:: Work required ::
Please restate the records below verbatim, omitting every image they hold.

:: Excerpted data ::
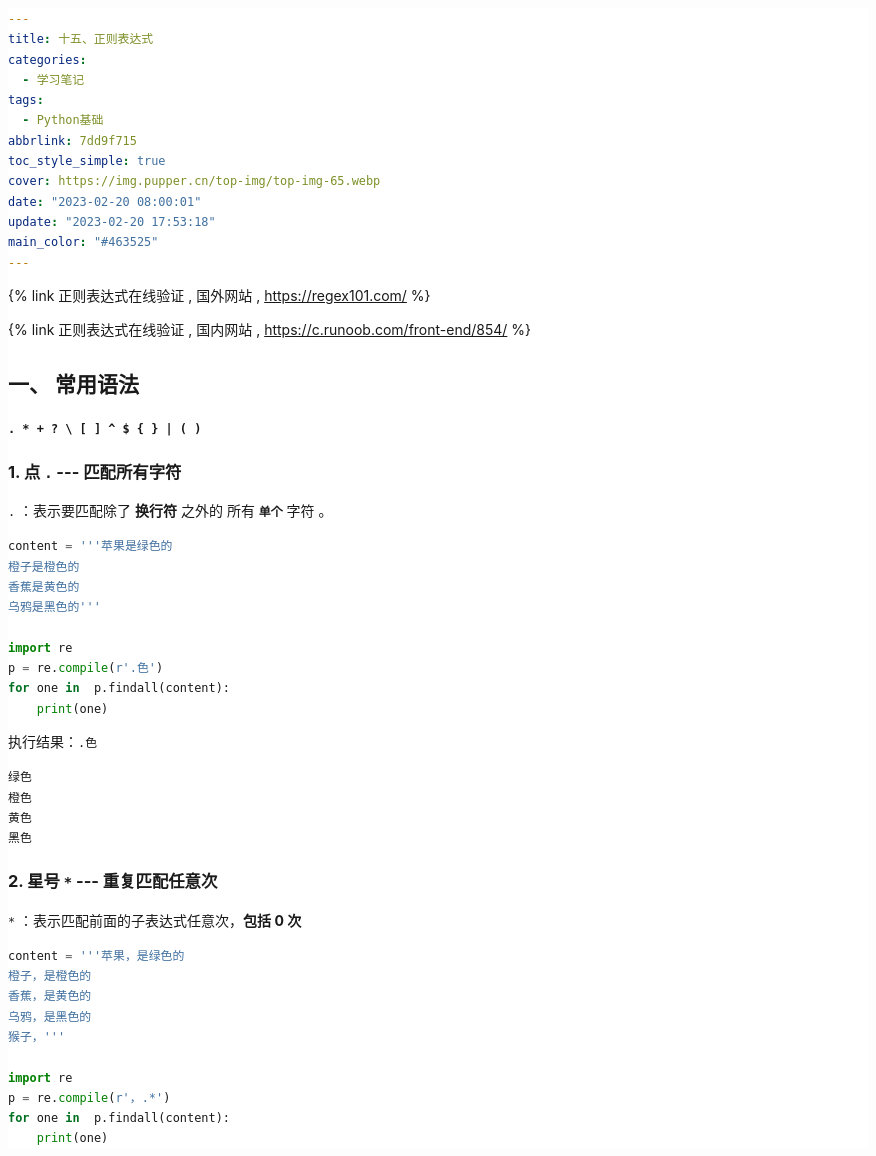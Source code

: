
 ```yaml
---
title: 十五、正则表达式
categories:
  - 学习笔记
tags:
  - Python基础
abbrlink: 7dd9f715
toc_style_simple: true
cover: https://img.pupper.cn/top-img/top-img-65.webp
date: "2023-02-20 08:00:01"
update: "2023-02-20 17:53:18"
main_color: "#463525"
---
```


{% link 正则表达式在线验证 , 国外网站 , https://regex101.com/ %}

{% link 正则表达式在线验证 , 国内网站 , https://c.runoob.com/front-end/854/ %}

## 一、 常用语法

**`. * + ? \ [ ] ^ $ { } | ( )`**

### 1. 点 `.` --- 匹配所有字符

`.` ：表示要匹配除了 **换行符** 之外的 所有 **`单个`** 字符 。

```python
content = '''苹果是绿色的
橙子是橙色的
香蕉是黄色的
乌鸦是黑色的'''

import re
p = re.compile(r'.色')
for one in  p.findall(content):
    print(one)
```

执行结果：`.色`

```python
绿色
橙色
黄色
黑色
```

### 2. 星号 `*` --- 重复匹配任意次

`*` ：表示匹配前面的子表达式任意次，**包括 0 次**

```python
content = '''苹果，是绿色的
橙子，是橙色的
香蕉，是黄色的
乌鸦，是黑色的
猴子，'''

import re
p = re.compile(r'，.*')
for one in  p.findall(content):
    print(one)
```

:: Response to the task ::
Source code

:
 ```yaml
---
title: 十五、正则表达式
categories:
  - 学习笔记
tags:
  - Python基础
abbrlink: 7dd9f715
toc_style_simple: true
cover: https://img.pupper.cn/top-img/top-img-65.webp
date: "2023-02-20 08:00:01"
update: "2023-02-20 17:53:18"
main_color: "#463525"
---
```


{% link 正则表达式在线验证 , 国外网站 , https://regex101.com/ %}

{% link 正则表达式在线验证 , 国内网站 , https://c.runoob.com/front-end/854/ %}

## 一、 常用语法

**`. * + ? \ [ ] ^ $ { } | ( )`**

### 1. 点 `.` --- 匹配所有字符

`.` ：表示要匹配除了 **换行符** 之外的 所有 **`单个`** 字符 。

```python
content = '''苹果是绿色的
橙子是橙色的
香蕉是黄色的
乌鸦是黑色的'''

import re
p = re.compile(r'.色')
for one in  p.findall(content):
    print(one)
```

执行结果：`.色`

```python
绿色
橙色
黄色
黑色
```

### 2. 星号 `*` --- 重复匹配任意次

`*` ：表示匹配前面的子表达式任意次，**包括 0 次**

```python
content = '''苹果，是绿色的
橙子，是橙色的
香蕉，是黄色的
乌鸦，是黑色的
猴子，'''

import re
p = re.compile(r'，.*')
for one in  p.findall(content):
    print(one)
```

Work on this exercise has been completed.